[Opening EXERCISE DATA section]

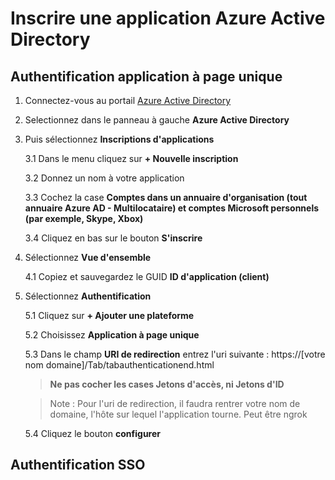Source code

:# Inscrire une application Azure Active Directory


## Authentification application à page unique

1. Connectez-vous au portail [Azure Active Directory](https://aad.portal.azure.com)
2. Selectionnez dans le panneau à gauche **Azure Active Directory**
3. Puis sélectionnez **Inscriptions d'applications**

    3.1 Dans le menu cliquez sur **+ Nouvelle inscription**

    3.2 Donnez un nom à votre application

    3.3 Cochez la case **Comptes dans un annuaire d'organisation (tout annuaire Azure AD - Multilocataire) et comptes Microsoft personnels (par exemple, Skype, Xbox)**

    3.4  Cliquez en bas sur le bouton **S'inscrire**

4. Sélectionnez **Vue d'ensemble**

    4.1 Copiez et sauvegardez le GUID **ID d'application (client)**


5. Sélectionnez **Authentification**

    5.1 Cliquez sur **+ Ajouter une plateforme**

    5.2 Choisissez  **Application à page unique**

    5.3 Dans le champ **URI de redirection** entrez l'uri suivante : https://[votre nom domaine]/Tab/tabauthenticationend.html
    >**Ne pas cocher les cases Jetons d'accès, ni Jetons d'ID**

    >Note : Pour l'uri de redirection, il faudra rentrer votre nom de domaine, l'hôte sur lequel l'application tourne.
    Peut être ngrok

    5.4 Cliquez le bouton **configurer**

    


## Authentification SSO







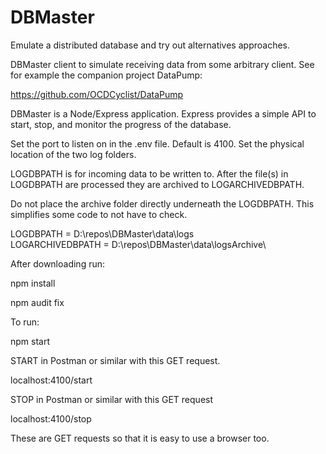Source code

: # DBMaster
Emulate a distributed database and try out alternatives approaches.

DBMaster client to simulate receiving data from some arbitrary client.  See for example the companion project DataPump:

https://github.com/OCDCyclist/DataPump

DBMaster is a Node/Express application.  Express provides a simple API to start, stop, and monitor the progress of the database.

Set the port to listen on in the .env file.  Default is 4100.
Set the physical location of the two log folders.  

LOGDBPATH is for incoming data to be written to.  After the file(s) in LOGDBPATH are processed they are archived to LOGARCHIVEDBPATH.

Do not place the archive folder directly underneath the LOGDBPATH.  This simplifies some code to not have to check.

LOGDBPATH = D:\repos\DBMaster\data\logs\
LOGARCHIVEDBPATH = D:\repos\DBMaster\data\logsArchive\

After downloading run: 

npm install

npm audit fix

To run:

npm start

START in Postman or similar with this GET request.

localhost:4100/start

STOP in Postman or similar with this GET request

localhost:4100/stop

These are GET requests so that it is easy to use a browser too.




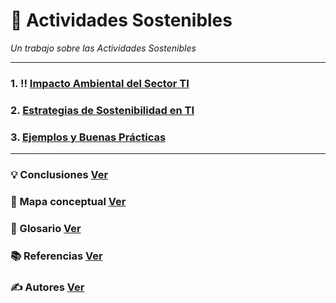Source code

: # 🔄 Actividades Sostenibles

_Un trabajo sobre las Actividades Sostenibles_

---

### 1. :bangbang: [Impacto Ambiental del Sector TI](impacto.md)
### 2. [Estrategias de Sostenibilidad en TI](estrategia.md)
### 3. [Ejemplos y Buenas Prácticas](practicas.md)

---

### 💡 Conclusiones [Ver](conclusiones.md)

### 🧷 Mapa conceptual [Ver](mapa_conceptual.md)

### 📖 Glosario [Ver](glosario.md)

### 📚 Referencias [Ver](referencias.md)

### ✍️ Autores [Ver](autores.md)
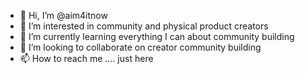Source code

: - 👋 Hi, I’m @aim4itnow
- 👀 I’m interested in community and physical product creators
- 🌱 I’m currently learning everything I can about community building
- 💞️ I’m looking to collaborate on creator community building
- 📫 How to reach me .... just here

<!---
aim4itnow/aim4itnow is a ✨ special ✨ repository because its `README.md` (this file) appears on your GitHub profile.
You can click the Preview link to take a look at your changes.
--->

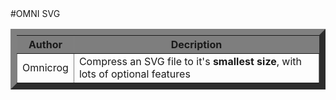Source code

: <html>
<head>
</head>
#OMNI SVG
<table border=10>
 <thead >
  <tr style="background-color:rgb(126, 126, 126)">
     <th style="background-color:rgb(126, 126, 126)" width="10%" >Author</th>
     <th style="background-color:rgb(126, 126, 126)" width="90%" >Decription</th>
  </tr>
 </thead>
 <tfoot>
 </tfoot>
 <tbody>
  <tr>
     <td>Omnicrog</td>
     <td>Compress an SVG file to it's <b>smallest size</b>, with lots of optional features</td>
  </tr>
 </tbody>
</table>
</html>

[Closing EXERCISE DATA section]

Reproduce exactly, with no pictures, the lines above from the one holding "npm audit fix" to the one holding "# 🔄 Actividades Sostenibles", inclusive.

EXERCISE OUTPUT
npm audit fix

To run:

npm start

START in Postman or similar with this GET request.

localhost:4100/start

STOP in Postman or similar with this GET request

localhost:4100/stop

These are GET requests so that it is easy to use a browser too.




Source code

: # 🔄 Actividades Sostenibles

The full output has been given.